→ Items listed in a dataset
____
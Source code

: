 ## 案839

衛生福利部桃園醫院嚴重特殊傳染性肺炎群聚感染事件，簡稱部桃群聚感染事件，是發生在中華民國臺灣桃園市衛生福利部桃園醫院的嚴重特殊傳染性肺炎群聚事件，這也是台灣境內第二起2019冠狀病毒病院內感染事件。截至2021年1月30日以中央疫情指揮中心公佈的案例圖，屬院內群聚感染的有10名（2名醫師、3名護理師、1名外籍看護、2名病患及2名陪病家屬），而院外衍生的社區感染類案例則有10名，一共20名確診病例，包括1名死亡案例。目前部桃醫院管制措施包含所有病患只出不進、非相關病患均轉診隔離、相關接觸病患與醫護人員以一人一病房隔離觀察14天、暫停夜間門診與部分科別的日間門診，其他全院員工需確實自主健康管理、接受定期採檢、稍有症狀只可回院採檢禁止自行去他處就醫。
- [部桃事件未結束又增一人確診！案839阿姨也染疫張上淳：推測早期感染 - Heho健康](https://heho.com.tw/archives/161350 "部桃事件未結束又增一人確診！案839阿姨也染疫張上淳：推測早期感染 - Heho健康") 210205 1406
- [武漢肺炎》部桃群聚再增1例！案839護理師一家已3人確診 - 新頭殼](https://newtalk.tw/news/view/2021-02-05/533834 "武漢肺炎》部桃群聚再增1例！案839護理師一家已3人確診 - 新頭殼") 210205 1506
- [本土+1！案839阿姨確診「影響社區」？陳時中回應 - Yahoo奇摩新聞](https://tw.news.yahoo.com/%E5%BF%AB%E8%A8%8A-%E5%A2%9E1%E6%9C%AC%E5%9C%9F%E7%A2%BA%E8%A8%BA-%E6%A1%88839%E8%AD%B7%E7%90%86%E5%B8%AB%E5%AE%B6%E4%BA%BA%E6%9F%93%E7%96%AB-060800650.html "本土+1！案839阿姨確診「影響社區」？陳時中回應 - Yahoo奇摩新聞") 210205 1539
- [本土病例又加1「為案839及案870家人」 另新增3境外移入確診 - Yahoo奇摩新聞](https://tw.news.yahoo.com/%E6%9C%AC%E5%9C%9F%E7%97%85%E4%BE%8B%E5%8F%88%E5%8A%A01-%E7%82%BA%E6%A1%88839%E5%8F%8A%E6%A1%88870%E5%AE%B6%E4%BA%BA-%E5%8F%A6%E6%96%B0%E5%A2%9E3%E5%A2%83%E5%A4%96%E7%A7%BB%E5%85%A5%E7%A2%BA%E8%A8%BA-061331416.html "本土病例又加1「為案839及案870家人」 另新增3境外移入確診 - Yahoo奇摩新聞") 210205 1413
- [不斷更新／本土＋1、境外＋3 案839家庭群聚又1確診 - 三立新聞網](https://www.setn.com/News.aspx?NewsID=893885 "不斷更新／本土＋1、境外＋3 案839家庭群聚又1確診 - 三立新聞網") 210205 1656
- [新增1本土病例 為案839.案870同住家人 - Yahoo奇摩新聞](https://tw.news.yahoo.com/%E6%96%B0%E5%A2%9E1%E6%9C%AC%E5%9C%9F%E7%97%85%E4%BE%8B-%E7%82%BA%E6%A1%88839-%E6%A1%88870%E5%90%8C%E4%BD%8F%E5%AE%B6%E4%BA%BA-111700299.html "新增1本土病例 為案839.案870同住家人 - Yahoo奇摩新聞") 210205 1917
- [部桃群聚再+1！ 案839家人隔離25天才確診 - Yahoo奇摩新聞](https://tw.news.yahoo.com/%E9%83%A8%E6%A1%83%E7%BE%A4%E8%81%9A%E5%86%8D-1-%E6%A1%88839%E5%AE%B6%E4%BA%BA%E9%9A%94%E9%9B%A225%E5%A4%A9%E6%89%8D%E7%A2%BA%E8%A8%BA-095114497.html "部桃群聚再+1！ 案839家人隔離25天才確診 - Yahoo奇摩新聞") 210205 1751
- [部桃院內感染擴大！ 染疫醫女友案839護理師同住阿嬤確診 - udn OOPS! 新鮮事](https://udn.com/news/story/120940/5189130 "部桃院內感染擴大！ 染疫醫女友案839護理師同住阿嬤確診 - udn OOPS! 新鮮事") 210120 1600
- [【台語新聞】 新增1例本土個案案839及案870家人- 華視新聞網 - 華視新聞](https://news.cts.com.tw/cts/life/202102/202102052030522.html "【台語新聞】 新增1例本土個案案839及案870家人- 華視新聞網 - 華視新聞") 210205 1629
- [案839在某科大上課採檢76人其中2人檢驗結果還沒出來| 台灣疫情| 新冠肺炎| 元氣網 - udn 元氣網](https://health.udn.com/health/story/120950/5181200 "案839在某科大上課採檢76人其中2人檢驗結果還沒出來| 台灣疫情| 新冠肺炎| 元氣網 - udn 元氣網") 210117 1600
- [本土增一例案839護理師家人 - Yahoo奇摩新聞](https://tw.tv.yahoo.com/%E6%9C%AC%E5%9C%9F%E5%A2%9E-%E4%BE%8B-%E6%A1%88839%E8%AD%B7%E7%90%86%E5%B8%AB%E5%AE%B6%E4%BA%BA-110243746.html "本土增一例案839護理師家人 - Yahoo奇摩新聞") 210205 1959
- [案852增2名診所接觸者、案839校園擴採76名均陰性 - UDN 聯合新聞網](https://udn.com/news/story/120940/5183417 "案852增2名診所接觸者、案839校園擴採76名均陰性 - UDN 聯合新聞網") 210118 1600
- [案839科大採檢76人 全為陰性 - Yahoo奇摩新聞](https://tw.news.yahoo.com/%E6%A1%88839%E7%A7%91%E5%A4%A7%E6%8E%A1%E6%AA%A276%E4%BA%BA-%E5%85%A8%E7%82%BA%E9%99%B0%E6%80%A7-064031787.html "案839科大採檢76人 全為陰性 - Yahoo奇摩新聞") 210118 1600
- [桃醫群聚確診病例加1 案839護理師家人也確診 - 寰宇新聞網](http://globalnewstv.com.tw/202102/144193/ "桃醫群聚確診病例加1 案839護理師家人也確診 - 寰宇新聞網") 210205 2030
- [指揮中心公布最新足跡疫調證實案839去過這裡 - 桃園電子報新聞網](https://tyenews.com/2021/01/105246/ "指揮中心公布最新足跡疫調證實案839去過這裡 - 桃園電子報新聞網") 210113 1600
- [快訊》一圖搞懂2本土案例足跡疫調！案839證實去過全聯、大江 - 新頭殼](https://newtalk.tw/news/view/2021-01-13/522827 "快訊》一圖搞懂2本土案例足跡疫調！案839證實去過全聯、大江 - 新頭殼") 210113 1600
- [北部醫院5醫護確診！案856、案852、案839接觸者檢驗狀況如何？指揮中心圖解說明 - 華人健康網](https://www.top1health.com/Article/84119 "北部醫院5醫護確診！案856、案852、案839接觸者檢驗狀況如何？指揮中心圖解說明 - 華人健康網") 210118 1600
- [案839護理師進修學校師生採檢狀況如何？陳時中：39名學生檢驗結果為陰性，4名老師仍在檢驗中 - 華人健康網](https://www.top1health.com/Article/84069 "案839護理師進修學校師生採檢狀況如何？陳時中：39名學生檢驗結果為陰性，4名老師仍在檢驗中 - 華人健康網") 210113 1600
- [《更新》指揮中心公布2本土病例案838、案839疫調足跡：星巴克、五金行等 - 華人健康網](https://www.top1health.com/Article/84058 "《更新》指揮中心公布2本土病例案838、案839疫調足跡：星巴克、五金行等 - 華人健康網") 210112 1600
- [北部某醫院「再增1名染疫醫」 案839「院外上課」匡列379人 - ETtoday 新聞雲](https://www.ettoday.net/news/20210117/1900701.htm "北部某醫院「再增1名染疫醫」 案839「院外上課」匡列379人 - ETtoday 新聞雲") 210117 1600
____
→ WORK TO COMPLETE
From the first line to the last, return the data exactly as written.

→ ANSWER AREA
Source code

: ## 案839

衛生福利部桃園醫院嚴重特殊傳染性肺炎群聚感染事件，簡稱部桃群聚感染事件，是發生在中華民國臺灣桃園市衛生福利部桃園醫院的嚴重特殊傳染性肺炎群聚事件，這也是台灣境內第二起2019冠狀病毒病院內感染事件。截至2021年1月30日以中央疫情指揮中心公佈的案例圖，屬院內群聚感染的有10名（2名醫師、3名護理師、1名外籍看護、2名病患及2名陪病家屬），而院外衍生的社區感染類案例則有10名，一共20名確診病例，包括1名死亡案例。目前部桃醫院管制措施包含所有病患只出不進、非相關病患均轉診隔離、相關接觸病患與醫護人員以一人一病房隔離觀察14天、暫停夜間門診與部分科別的日間門診，其他全院員工需確實自主健康管理、接受定期採檢、稍有症狀只可回院採檢禁止自行去他處就醫。
- [部桃事件未結束又增一人確診！案839阿姨也染疫張上淳：推測早期感染 - Heho健康](https://heho.com.tw/archives/161350 "部桃事件未結束又增一人確診！案839阿姨也染疫張上淳：推測早期感染 - Heho健康") 210205 1406
- [武漢肺炎》部桃群聚再增1例！案839護理師一家已3人確診 - 新頭殼](https://newtalk.tw/news/view/2021-02-05/533834 "武漢肺炎》部桃群聚再增1例！案839護理師一家已3人確診 - 新頭殼") 210205 1506
- [本土+1！案839阿姨確診「影響社區」？陳時中回應 - Yahoo奇摩新聞](https://tw.news.yahoo.com/%E5%BF%AB%E8%A8%8A-%E5%A2%9E1%E6%9C%AC%E5%9C%9F%E7%A2%BA%E8%A8%BA-%E6%A1%88839%E8%AD%B7%E7%90%86%E5%B8%AB%E5%AE%B6%E4%BA%BA%E6%9F%93%E7%96%AB-060800650.html "本土+1！案839阿姨確診「影響社區」？陳時中回應 - Yahoo奇摩新聞") 210205 1539
- [本土病例又加1「為案839及案870家人」 另新增3境外移入確診 - Yahoo奇摩新聞](https://tw.news.yahoo.com/%E6%9C%AC%E5%9C%9F%E7%97%85%E4%BE%8B%E5%8F%88%E5%8A%A01-%E7%82%BA%E6%A1%88839%E5%8F%8A%E6%A1%88870%E5%AE%B6%E4%BA%BA-%E5%8F%A6%E6%96%B0%E5%A2%9E3%E5%A2%83%E5%A4%96%E7%A7%BB%E5%85%A5%E7%A2%BA%E8%A8%BA-061331416.html "本土病例又加1「為案839及案870家人」 另新增3境外移入確診 - Yahoo奇摩新聞") 210205 1413
- [不斷更新／本土＋1、境外＋3 案839家庭群聚又1確診 - 三立新聞網](https://www.setn.com/News.aspx?NewsID=893885 "不斷更新／本土＋1、境外＋3 案839家庭群聚又1確診 - 三立新聞網") 210205 1656
- [新增1本土病例 為案839.案870同住家人 - Yahoo奇摩新聞](https://tw.news.yahoo.com/%E6%96%B0%E5%A2%9E1%E6%9C%AC%E5%9C%9F%E7%97%85%E4%BE%8B-%E7%82%BA%E6%A1%88839-%E6%A1%88870%E5%90%8C%E4%BD%8F%E5%AE%B6%E4%BA%BA-111700299.html "新增1本土病例 為案839.案870同住家人 - Yahoo奇摩新聞") 210205 1917
- [部桃群聚再+1！ 案839家人隔離25天才確診 - Yahoo奇摩新聞](https://tw.news.yahoo.com/%E9%83%A8%E6%A1%83%E7%BE%A4%E8%81%9A%E5%86%8D-1-%E6%A1%88839%E5%AE%B6%E4%BA%BA%E9%9A%94%E9%9B%A225%E5%A4%A9%E6%89%8D%E7%A2%BA%E8%A8%BA-095114497.html "部桃群聚再+1！ 案839家人隔離25天才確診 - Yahoo奇摩新聞") 210205 1751
- [部桃院內感染擴大！ 染疫醫女友案839護理師同住阿嬤確診 - udn OOPS! 新鮮事](https://udn.com/news/story/120940/5189130 "部桃院內感染擴大！ 染疫醫女友案839護理師同住阿嬤確診 - udn OOPS! 新鮮事") 210120 1600
- [【台語新聞】 新增1例本土個案案839及案870家人- 華視新聞網 - 華視新聞](https://news.cts.com.tw/cts/life/202102/202102052030522.html "【台語新聞】 新增1例本土個案案839及案870家人- 華視新聞網 - 華視新聞") 210205 1629
- [案839在某科大上課採檢76人其中2人檢驗結果還沒出來| 台灣疫情| 新冠肺炎| 元氣網 - udn 元氣網](https://health.udn.com/health/story/120950/5181200 "案839在某科大上課採檢76人其中2人檢驗結果還沒出來| 台灣疫情| 新冠肺炎| 元氣網 - udn 元氣網") 210117 1600
- [本土增一例案839護理師家人 - Yahoo奇摩新聞](https://tw.tv.yahoo.com/%E6%9C%AC%E5%9C%9F%E5%A2%9E-%E4%BE%8B-%E6%A1%88839%E8%AD%B7%E7%90%86%E5%B8%AB%E5%AE%B6%E4%BA%BA-110243746.html "本土增一例案839護理師家人 - Yahoo奇摩新聞") 210205 1959
- [案852增2名診所接觸者、案839校園擴採76名均陰性 - UDN 聯合新聞網](https://udn.com/news/story/120940/5183417 "案852增2名診所接觸者、案839校園擴採76名均陰性 - UDN 聯合新聞網") 210118 1600
- [案839科大採檢76人 全為陰性 - Yahoo奇摩新聞](https://tw.news.yahoo.com/%E6%A1%88839%E7%A7%91%E5%A4%A7%E6%8E%A1%E6%AA%A276%E4%BA%BA-%E5%85%A8%E7%82%BA%E9%99%B0%E6%80%A7-064031787.html "案839科大採檢76人 全為陰性 - Yahoo奇摩新聞") 210118 1600
- [桃醫群聚確診病例加1 案839護理師家人也確診 - 寰宇新聞網](http://globalnewstv.com.tw/202102/144193/ "桃醫群聚確診病例加1 案839護理師家人也確診 - 寰宇新聞網") 210205 2030
- [指揮中心公布最新足跡疫調證實案839去過這裡 - 桃園電子報新聞網](https://tyenews.com/2021/01/105246/ "指揮中心公布最新足跡疫調證實案839去過這裡 - 桃園電子報新聞網") 210113 1600
- [快訊》一圖搞懂2本土案例足跡疫調！案839證實去過全聯、大江 - 新頭殼](https://newtalk.tw/news/view/2021-01-13/522827 "快訊》一圖搞懂2本土案例足跡疫調！案839證實去過全聯、大江 - 新頭殼") 210113 1600
- [北部醫院5醫護確診！案856、案852、案839接觸者檢驗狀況如何？指揮中心圖解說明 - 華人健康網](https://www.top1health.com/Article/84119 "北部醫院5醫護確診！案856、案852、案839接觸者檢驗狀況如何？指揮中心圖解說明 - 華人健康網") 210118 1600
- [案839護理師進修學校師生採檢狀況如何？陳時中：39名學生檢驗結果為陰性，4名老師仍在檢驗中 - 華人健康網](https://www.top1health.com/Article/84069 "案839護理師進修學校師生採檢狀況如何？陳時中：39名學生檢驗結果為陰性，4名老師仍在檢驗中 - 華人健康網") 210113 1600
- [《更新》指揮中心公布2本土病例案838、案839疫調足跡：星巴克、五金行等 - 華人健康網](https://www.top1health.com/Article/84058 "《更新》指揮中心公布2本土病例案838、案839疫調足跡：星巴克、五金行等 - 華人健康網") 210112 1600
- [北部某醫院「再增1名染疫醫」 案839「院外上課」匡列379人 - ETtoday 新聞雲](https://www.ettoday.net/news/20210117/1900701.htm "北部某醫院「再增1名染疫醫」 案839「院外上課」匡列379人 - ETtoday 新聞雲") 210117 1600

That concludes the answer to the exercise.